[Saved data entries]
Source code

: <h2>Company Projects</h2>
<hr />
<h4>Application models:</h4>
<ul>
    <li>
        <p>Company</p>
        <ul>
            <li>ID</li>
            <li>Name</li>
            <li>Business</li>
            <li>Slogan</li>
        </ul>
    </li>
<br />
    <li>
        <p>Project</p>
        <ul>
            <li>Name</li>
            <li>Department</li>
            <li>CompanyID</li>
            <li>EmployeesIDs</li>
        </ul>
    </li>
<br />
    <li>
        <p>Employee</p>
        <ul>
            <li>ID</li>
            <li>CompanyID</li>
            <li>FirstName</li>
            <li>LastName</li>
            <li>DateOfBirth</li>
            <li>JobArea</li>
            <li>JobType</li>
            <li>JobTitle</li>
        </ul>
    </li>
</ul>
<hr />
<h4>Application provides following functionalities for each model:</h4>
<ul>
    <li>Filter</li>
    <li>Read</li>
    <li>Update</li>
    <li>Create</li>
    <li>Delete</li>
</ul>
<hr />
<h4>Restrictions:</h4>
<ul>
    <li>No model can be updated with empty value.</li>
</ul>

**Work to complete:** Reproduce every entry above so that each one matches its source exactly.

**Result:**
Source code

: <h2>Company Projects</h2>
<hr />
<h4>Application models:</h4>
<ul>
    <li>
        <p>Company</p>
        <ul>
            <li>ID</li>
            <li>Name</li>
            <li>Business</li>
            <li>Slogan</li>
        </ul>
    </li>
<br />
    <li>
        <p>Project</p>
        <ul>
            <li>Name</li>
            <li>Department</li>
            <li>CompanyID</li>
            <li>EmployeesIDs</li>
        </ul>
    </li>
<br />
    <li>
        <p>Employee</p>
        <ul>
            <li>ID</li>
            <li>CompanyID</li>
            <li>FirstName</li>
            <li>LastName</li>
            <li>DateOfBirth</li>
            <li>JobArea</li>
            <li>JobType</li>
            <li>JobTitle</li>
        </ul>
    </li>
</ul>
<hr />
<h4>Application provides following functionalities for each model:</h4>
<ul>
    <li>Filter</li>
    <li>Read</li>
    <li>Update</li>
    <li>Create</li>
    <li>Delete</li>
</ul>
<hr />
<h4>Restrictions:</h4>
<ul>
    <li>No model can be updated with empty value.</li>
</ul>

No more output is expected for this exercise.